With its heroes and halos, the visual language evokes designs by Emory Douglas, the minister of culture in the Black Panther Party and the main illustrator of its newspaper. Gatson cites Douglas as a ma- jor influence; his own icons, however, turn the emphasis away from overt politics. In laying out the works and meticulously filling the beams in colored pencil, he engages his subjects on a meditative level. “It’s a satisfying process, like anything that’s slow and repetitive,” he says. “The transfer of energy is important insofar as paying homage to these figures. They’re not limited to activism; you get to a layer beyond the surface.”
Gatson’s experiments have forebears he’s quick to acknowledge: Sol LeWitt’s wall drawings, Carmen Herrera’s vivid shapes, Agnes Martin’s contemplative canvases. His painted planks are brash descendants of the stark polished slabs the minimalist artist John McCracken pioneered two generations ago. He mentions, too, a more mystical ancestry in early Swedish abstract artist Hilma af Klint and Swiss artist Emma Kunz, for the way their esoteric drawings “touched upon spirituality, philosophy, and restorative practices.”
Gatson also credits Jack Whitten and Sam Gilliam, elder Black abstractionists who, like other Black artists in that world, were long overlooked. Still, he demurs when it comes to claiming their legacy.“I never considered myself in the conversation of Black abstract art,” he says.“I suppose that’s because I have so much reverence for the practitioners and their long journey to recognition. Plus my work is constantly switching between abstraction and representation.”
A parallel Gatson more gladly embraces is with jazz, which relies on geometries of rhythm yet progresses through their disruption via improvisation.“I think about visual time, visible time,” he says.“Music is very important to me.There’s a lot happening in this studio, a lot of shapes; it’s very busy. But playing with that — back to the notion of jazz — I’m thinking about improvisation, about how the eye moves and the potential for some sort of impact on the viewer.” Fully one-third of the subjects in the “Icons” show are jazz artists, among them John Coltrane, Miles Davis, Billie Holiday, Thelonious Monk, and a resplendent Sun Ra who beams red and black rays, this image built around the Egyptian pharaoh–meets-extraterrestrial cover art from the album Space Is the Place.
Gatson’s “Icons” are currently his most visible work; when his gallery devoted its booth at this year’s Armory Show to him, it was heavy on pieces in the series.The Studio Museum show amplifies this effect, but Hallie Ringle, the assistant curator who organized it, says she hopes it will prompt interest in a major retrospective.
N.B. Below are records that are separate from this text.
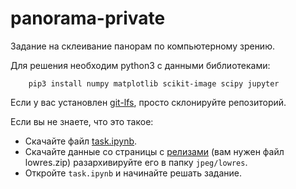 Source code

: # panorama-private

Задание на склеивание панорам по компьютерному зрению.

Для решения необходим python3 с данными библиотеками:

```shell
    pip3 install numpy matplotlib scikit-image scipy jupyter
```

Если у вас установлен [git-lfs](https://git-lfs.github.com/), просто склонируйте репозиторий.

Если вы не знаете, что это такое:
- Скачайте файл [task.ipynb](task.ipynb).
- Скачайте данные со страницы с [релизами](https://github.com/vslutov/panorama-public/releases) (вам нужен файл lowres.zip) разархивируйте его в папку `jpeg/lowres`.
- Откройте `task.ipynb` и начинайте решать задание.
In the meantime, Gatson is preparing an outdoor installation of “totemic structures,” based on his leaning panels, at the Katonah Museum of Art in Westchester County next spring.
The icons carry on, he says. He only just got around to Malcolm X; a Sarah Vaughan piece is also new.“I never intended to do it for ten years,” Gatson notes,“but I remain inspired, which is the good news.” And the work still brings him fresh insight. Recently, someone asked if the lines beamed out from the characters, or rather in toward them — an alternative way of looking that he says he had not considered. “Sometimes these things have to be pointed out, even to the maker,” Gatson says. “That’s the best part for me: I don’t have control.”